Sette minuti è un film di Michele Placido di qualche anno fa.
Ispirato a una storia vera, racconta della riunione di undici donne operaie, rappresentanti dell'organico di una fabbrica tessile, che si trovano a dover votare una richiesta dopo che la fabbrica stessa è stata acquisita da un'altra azienda francese, più grande, che ne è diventata proprietaria maggioritaria.
La richiesta è: rinunciare a sette minuti della pausa pranzo.
Di fronte alla paura di venire licenziate in massa e di trovarsi così senza lavoro, in un momento storico difficile del nostro paese, inizialmente tutte le operaie, tranne la portavoce, più anziana e con più esperienza, votano sì.

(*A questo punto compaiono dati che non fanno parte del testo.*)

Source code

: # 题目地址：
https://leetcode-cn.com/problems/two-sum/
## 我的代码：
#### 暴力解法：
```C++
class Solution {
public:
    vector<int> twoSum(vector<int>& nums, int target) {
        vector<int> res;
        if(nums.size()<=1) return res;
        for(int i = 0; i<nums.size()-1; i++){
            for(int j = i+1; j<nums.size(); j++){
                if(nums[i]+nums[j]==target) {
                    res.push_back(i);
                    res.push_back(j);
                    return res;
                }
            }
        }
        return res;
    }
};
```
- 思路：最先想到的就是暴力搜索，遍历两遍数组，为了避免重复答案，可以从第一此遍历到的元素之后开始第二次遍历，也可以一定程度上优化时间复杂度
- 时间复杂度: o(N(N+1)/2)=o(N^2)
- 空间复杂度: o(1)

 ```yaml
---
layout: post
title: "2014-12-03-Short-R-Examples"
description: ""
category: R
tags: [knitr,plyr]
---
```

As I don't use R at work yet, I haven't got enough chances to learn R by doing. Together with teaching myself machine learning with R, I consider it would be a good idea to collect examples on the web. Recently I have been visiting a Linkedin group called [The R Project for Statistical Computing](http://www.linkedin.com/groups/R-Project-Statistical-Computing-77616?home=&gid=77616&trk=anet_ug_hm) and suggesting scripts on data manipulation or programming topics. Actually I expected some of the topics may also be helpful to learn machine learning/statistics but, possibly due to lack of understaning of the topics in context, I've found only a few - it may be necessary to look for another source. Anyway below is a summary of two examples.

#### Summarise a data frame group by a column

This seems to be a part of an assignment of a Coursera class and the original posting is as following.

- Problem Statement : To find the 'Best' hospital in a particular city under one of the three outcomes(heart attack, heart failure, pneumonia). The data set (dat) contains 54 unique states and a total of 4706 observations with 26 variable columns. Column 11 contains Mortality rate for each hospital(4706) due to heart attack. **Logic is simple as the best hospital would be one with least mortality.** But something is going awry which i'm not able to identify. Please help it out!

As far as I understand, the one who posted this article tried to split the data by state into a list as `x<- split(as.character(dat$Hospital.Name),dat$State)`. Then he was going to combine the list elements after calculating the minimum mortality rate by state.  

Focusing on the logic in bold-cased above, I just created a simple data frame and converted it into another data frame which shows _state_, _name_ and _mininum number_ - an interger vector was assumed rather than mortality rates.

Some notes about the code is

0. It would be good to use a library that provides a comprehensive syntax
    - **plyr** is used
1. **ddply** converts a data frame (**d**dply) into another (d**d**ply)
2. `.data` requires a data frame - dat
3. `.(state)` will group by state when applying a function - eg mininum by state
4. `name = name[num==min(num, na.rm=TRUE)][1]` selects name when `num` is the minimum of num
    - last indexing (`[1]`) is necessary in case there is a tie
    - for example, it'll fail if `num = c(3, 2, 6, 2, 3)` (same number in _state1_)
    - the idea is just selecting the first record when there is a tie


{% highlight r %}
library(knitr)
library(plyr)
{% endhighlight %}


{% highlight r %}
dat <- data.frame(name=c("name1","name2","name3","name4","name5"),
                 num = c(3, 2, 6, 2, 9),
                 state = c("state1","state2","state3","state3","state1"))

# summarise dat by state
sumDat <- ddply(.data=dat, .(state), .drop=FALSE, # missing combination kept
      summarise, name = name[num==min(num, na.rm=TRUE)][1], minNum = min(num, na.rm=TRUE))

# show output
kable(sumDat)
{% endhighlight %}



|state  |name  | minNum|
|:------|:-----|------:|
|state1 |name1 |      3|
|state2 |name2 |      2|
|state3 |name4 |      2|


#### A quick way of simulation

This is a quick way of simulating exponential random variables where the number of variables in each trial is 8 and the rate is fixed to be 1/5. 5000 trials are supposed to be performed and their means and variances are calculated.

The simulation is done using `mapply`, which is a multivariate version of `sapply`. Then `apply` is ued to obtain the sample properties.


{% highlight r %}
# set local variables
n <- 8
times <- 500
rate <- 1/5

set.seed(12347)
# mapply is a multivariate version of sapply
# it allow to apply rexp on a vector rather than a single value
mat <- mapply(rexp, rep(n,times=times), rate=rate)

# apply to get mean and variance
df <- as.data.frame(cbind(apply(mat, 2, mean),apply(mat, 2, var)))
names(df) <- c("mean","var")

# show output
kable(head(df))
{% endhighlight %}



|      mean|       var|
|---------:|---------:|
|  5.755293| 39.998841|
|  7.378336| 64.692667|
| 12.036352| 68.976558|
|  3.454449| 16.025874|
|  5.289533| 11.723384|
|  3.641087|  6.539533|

Rinunciare a sette minuti gli sembra in fondo una richiesta da poco, un sacrificio minimo, niente rispetto ai timori paventati di essere sbattute fuori.
Ogni operaia ha i suoi motivi necessari per accettare: c'è chi sta pagando il mutuo, chi deve riuscire ad apparecchiare la tavola per quattro figli, chi è immigrata e si sente grata di avere l'opportunità di lavorare, non importa a quale prezzo.
La portavoce le invita a ragionare, a riflettere, a pensare alle conseguenze.
Sette minuti del proprio tempo sembrano pochi, ma moltiplicati per tutte le operaie della fabbrica (centinaia, loro sono soltanto le rappresentanti) e per tutti i giorni di lavoro in un anno, diventano novecento ore di lavoro gratis che i padroni possono ottenere da loro. Novecento ore di produzione in più, di denaro in più, di ricchezza in più, sottratte alla pausa pranzo e quindi non retribuite.
La discussione si fa accesa, alcune capiscono il punto e ci ripensano, sono disposte a votare no, a rischio di perdere il posto. Litigano, si dividono, si insultano. Escono fuori rancori sopiti, le italiane accusano le straniere di farsi sfruttare e di rinunciare alla dignità. Le straniere dicono che non hanno scelta, che non possono permettersi di trattare, di patteggiare, che devono accettare perché il sistema, i padroni, hanno sempre il coltello dalla parte del manico.
Le cose vengono presentate da diverse angolazioni. I pro, i contro.
Le idee contro la realtà; l'ideale di giustizia che si scontra con il bisogno di essere pratici.
Quelle disposte a rinunciare ai sette minuti accusano le altre di voler rischiare il posto per un'idea. Per un ideale di giustizia. Per un puntiglio.
Sì, lo sappiamo, è ingiusto, dicono, ma si deve mangiare, si deve continuare a lavorare, non possiamo non accettare.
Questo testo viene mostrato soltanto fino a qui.